Wednesday, May 28, 2008

007 Runs Full-Throttle Through a New Book

It’s the big day: the 100th anniversary of the birth of Ian Fleming. Without Fleming, who died in 1964 at 56, we would never have had the debonair company of James Bond, the creative sadism of Goldfinger and Dr. No or the pet octopus named Octopussy. Without the benefit of Fleming, however, we’ve had Octopussy as a cinematic Bond Girl in 1983, part of a movie franchise that is miraculously resuscitated (most recently by Daniel Craig as Bond in “Casino Royale”) each time it falters, and a string of ersatz Bond books by fill-in writers. To this shaky bibliography we can now add “Devil May Care.”

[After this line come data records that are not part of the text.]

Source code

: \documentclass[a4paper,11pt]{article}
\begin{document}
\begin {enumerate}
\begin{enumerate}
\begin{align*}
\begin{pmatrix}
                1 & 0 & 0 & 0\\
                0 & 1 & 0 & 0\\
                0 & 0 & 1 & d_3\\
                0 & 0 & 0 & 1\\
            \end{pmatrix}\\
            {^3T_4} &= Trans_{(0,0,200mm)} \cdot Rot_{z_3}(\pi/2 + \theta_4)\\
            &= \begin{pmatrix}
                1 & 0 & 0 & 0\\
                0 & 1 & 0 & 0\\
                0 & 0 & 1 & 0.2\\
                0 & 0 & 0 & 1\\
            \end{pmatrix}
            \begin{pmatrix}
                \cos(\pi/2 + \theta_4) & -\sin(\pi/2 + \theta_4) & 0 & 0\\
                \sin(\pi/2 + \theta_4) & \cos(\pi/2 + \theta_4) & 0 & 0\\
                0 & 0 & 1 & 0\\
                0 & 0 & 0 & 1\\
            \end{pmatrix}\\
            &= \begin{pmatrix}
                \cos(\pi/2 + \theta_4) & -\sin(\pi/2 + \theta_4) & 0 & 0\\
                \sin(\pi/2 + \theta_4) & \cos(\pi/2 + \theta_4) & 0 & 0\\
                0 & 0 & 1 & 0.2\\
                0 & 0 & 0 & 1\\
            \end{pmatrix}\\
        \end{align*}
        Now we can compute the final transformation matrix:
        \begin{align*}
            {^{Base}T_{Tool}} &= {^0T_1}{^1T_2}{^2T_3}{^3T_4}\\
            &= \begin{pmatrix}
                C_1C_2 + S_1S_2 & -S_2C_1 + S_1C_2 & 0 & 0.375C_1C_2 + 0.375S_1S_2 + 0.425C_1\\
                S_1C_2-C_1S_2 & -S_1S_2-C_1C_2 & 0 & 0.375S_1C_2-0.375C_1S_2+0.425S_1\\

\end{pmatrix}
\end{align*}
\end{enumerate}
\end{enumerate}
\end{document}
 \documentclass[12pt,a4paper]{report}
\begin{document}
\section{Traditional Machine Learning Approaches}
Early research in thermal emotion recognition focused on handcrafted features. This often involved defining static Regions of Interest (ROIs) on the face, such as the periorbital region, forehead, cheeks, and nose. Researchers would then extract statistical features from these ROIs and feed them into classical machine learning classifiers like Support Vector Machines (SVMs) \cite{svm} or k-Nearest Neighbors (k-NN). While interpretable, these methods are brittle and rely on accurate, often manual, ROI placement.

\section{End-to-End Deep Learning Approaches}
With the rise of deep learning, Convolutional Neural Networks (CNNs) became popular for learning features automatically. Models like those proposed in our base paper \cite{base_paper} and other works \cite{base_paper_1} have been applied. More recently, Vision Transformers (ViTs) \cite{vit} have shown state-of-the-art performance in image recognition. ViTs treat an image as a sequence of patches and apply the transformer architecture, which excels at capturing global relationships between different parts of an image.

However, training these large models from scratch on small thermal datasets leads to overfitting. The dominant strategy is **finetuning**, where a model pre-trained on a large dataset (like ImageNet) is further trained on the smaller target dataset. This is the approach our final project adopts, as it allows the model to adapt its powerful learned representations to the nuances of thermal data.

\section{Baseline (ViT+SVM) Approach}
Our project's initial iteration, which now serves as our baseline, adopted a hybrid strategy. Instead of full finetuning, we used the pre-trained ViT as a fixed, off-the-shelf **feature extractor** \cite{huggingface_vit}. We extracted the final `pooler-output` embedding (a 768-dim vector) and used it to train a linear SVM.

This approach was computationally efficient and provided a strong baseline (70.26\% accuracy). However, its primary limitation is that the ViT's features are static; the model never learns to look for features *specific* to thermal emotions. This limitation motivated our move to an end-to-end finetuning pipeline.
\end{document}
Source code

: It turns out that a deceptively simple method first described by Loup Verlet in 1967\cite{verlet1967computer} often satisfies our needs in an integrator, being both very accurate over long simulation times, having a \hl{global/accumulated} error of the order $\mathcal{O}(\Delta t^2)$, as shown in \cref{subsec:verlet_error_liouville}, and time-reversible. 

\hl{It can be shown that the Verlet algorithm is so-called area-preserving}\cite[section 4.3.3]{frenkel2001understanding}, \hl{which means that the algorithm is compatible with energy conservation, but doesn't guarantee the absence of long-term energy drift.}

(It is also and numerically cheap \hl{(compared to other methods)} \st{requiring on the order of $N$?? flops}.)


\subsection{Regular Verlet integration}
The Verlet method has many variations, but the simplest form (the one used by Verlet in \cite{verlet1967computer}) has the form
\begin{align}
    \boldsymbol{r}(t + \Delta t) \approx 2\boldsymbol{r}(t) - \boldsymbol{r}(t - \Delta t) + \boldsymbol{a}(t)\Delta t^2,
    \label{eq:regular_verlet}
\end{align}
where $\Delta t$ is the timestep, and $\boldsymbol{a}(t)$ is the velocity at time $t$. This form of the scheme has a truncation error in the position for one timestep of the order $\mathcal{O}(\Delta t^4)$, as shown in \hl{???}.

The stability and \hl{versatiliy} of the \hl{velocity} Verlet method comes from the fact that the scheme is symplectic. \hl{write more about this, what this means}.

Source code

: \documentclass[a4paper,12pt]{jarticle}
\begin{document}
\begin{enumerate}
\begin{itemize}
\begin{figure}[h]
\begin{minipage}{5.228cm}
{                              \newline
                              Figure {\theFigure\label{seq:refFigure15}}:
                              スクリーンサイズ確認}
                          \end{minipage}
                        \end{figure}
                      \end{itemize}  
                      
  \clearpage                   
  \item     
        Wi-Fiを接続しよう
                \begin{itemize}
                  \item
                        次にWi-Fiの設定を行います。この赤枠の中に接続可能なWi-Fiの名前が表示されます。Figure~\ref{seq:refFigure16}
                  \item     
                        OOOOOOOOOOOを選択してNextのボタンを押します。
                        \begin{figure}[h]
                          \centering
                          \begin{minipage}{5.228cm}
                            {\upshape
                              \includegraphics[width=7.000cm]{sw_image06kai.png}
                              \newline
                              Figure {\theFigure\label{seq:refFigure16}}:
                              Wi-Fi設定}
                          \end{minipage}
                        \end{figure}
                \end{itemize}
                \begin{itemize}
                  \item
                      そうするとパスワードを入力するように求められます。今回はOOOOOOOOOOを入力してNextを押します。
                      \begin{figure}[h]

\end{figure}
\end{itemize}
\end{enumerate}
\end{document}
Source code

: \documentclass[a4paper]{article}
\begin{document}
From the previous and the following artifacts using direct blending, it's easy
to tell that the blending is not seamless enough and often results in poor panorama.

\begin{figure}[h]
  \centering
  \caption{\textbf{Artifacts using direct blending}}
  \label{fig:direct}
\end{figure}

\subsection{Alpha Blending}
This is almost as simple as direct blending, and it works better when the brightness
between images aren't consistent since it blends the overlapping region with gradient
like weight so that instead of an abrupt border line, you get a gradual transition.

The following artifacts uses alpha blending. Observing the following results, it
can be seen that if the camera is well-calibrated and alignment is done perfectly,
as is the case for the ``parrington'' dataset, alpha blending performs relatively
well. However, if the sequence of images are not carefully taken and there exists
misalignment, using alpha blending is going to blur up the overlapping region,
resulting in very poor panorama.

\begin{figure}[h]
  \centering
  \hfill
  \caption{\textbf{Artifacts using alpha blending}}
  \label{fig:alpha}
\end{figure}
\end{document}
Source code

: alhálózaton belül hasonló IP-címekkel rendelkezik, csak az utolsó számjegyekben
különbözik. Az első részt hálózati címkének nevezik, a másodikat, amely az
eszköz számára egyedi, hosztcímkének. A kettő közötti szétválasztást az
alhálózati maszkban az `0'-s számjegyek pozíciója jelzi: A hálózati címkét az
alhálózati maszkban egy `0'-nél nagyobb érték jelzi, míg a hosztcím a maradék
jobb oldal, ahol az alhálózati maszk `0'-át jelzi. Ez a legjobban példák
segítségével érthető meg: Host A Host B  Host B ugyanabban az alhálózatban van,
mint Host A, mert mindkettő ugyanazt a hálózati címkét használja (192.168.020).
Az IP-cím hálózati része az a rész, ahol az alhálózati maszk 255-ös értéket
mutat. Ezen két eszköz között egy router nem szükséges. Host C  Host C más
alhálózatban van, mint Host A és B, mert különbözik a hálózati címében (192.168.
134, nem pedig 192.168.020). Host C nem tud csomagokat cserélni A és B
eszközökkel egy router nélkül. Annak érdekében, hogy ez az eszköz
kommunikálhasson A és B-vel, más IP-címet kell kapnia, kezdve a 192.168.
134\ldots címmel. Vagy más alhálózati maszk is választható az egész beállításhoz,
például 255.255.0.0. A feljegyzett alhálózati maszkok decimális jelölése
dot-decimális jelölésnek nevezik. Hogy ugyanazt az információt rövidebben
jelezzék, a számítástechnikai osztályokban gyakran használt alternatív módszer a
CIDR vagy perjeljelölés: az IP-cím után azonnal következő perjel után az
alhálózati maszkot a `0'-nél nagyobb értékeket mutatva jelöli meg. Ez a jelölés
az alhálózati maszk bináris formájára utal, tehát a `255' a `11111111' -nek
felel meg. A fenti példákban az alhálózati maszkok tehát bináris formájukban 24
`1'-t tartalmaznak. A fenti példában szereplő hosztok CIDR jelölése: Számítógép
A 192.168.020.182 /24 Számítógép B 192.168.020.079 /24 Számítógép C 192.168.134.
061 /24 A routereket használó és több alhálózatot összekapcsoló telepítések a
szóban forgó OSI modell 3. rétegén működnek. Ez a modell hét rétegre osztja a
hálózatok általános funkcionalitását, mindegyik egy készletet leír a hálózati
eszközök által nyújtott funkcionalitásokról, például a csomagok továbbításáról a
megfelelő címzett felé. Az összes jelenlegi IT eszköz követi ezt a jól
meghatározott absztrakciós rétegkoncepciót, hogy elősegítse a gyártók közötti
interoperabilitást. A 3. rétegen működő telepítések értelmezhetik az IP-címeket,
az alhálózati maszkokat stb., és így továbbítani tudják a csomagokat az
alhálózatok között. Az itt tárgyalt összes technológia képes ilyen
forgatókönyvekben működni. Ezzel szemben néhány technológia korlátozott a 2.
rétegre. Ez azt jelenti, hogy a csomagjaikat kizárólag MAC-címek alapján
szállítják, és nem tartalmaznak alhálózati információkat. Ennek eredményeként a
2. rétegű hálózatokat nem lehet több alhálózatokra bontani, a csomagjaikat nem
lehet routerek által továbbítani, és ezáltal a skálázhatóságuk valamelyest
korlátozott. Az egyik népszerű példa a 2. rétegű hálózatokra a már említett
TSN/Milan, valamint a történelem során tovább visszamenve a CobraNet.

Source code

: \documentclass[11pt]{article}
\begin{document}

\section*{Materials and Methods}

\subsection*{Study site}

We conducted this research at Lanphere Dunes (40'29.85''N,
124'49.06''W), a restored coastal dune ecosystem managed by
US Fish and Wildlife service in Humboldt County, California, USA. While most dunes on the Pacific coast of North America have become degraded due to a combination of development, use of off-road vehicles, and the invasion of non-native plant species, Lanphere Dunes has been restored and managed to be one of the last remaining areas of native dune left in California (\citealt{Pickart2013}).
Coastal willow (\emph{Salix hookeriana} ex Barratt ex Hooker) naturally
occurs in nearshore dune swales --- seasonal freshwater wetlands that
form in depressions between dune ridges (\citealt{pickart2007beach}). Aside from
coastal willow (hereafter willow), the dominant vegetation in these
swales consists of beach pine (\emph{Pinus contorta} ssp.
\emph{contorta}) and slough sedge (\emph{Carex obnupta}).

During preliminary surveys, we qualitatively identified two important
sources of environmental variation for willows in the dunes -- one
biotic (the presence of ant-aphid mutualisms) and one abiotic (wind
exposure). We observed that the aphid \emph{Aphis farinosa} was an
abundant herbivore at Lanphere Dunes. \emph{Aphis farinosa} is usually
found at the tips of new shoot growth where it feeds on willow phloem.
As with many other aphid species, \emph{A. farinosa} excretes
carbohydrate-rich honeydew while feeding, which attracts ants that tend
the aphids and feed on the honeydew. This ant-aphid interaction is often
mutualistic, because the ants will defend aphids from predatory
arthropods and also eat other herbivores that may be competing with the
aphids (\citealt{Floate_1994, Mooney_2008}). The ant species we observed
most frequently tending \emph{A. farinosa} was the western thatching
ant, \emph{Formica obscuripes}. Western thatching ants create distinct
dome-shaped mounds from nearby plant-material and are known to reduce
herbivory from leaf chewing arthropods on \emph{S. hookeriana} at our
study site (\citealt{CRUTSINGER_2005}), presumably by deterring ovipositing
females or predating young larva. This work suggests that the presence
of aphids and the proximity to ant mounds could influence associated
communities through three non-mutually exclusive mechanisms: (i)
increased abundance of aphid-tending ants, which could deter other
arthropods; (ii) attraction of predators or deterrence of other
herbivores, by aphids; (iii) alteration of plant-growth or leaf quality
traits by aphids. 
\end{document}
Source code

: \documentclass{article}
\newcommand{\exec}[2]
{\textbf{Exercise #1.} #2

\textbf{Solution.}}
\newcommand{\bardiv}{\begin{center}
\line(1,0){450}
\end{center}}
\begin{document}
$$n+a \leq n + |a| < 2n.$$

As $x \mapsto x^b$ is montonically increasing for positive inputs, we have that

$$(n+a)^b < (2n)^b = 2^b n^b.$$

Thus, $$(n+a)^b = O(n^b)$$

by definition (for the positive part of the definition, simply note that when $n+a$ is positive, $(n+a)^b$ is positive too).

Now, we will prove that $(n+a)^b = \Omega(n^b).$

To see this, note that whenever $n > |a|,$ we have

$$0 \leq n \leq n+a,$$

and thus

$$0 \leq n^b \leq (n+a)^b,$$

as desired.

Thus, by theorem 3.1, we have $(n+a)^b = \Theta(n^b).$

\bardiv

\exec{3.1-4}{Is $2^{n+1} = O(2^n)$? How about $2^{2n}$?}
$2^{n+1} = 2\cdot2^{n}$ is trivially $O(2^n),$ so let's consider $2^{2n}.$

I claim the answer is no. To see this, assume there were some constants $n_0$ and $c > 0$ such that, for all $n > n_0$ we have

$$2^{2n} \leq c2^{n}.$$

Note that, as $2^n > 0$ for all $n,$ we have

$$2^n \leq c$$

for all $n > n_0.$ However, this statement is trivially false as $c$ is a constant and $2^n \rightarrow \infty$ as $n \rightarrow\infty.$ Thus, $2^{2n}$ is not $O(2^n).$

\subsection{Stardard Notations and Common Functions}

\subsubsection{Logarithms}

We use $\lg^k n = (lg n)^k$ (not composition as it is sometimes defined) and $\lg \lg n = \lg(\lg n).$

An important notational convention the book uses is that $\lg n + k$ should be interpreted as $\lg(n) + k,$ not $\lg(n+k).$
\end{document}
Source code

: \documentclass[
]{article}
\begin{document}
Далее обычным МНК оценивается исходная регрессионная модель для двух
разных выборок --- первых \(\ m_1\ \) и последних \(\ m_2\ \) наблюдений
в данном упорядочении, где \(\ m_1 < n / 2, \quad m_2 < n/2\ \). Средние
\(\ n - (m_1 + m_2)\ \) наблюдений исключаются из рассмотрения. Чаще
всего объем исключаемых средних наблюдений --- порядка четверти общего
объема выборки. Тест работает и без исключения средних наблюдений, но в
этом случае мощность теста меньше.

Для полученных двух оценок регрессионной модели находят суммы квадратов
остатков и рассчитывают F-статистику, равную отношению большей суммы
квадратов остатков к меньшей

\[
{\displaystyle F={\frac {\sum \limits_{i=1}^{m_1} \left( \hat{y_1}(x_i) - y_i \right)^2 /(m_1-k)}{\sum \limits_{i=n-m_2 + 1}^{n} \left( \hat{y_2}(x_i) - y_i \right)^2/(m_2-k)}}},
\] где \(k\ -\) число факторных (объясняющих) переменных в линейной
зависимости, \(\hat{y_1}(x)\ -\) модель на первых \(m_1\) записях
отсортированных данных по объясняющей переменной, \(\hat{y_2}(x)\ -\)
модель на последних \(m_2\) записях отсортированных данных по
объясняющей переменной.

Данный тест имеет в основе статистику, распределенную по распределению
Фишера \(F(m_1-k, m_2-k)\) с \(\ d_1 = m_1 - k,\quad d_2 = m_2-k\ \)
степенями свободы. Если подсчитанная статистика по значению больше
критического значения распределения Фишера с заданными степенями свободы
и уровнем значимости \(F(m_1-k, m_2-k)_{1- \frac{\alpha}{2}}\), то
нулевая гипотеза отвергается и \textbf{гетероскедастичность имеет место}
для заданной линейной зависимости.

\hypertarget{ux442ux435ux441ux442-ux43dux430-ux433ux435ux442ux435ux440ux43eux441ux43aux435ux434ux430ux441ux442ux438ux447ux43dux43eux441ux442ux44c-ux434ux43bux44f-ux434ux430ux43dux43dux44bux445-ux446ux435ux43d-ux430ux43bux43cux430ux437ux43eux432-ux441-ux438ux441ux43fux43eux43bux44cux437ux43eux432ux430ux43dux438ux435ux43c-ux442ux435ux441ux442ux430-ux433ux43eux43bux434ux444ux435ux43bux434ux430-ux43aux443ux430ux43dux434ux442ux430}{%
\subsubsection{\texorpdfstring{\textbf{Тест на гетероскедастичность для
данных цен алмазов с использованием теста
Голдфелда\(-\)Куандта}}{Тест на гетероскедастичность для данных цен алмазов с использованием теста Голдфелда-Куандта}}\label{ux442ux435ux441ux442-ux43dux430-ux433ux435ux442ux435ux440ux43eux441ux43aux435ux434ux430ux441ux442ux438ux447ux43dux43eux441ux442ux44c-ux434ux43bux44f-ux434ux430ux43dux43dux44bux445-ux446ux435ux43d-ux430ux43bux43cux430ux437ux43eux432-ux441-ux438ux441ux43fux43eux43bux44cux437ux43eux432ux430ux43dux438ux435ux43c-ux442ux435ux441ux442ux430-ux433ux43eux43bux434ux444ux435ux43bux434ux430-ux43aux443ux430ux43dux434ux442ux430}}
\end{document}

Here’s what the new book’s title means: It means that the new book needed a title, and that everything else about it was an afterthought. Or so the book’s author, billed as “Sebastian Faulks writing as Ian Fleming,” makes it seem. Mr. Faulks-writing-as-Fleming does not fall short of the rest of Fleming’s posthumous output. Nor does he tinker with the series’s surefire recipe for success. What he delivers is a serviceable madeleine for Bond nostalgists and a decent replica of past Bond escapades. But if you didn’t pick up “Devil May Care” convinced that Bond was an enduring pop-cultural landmark, you would not come away with that conclusion.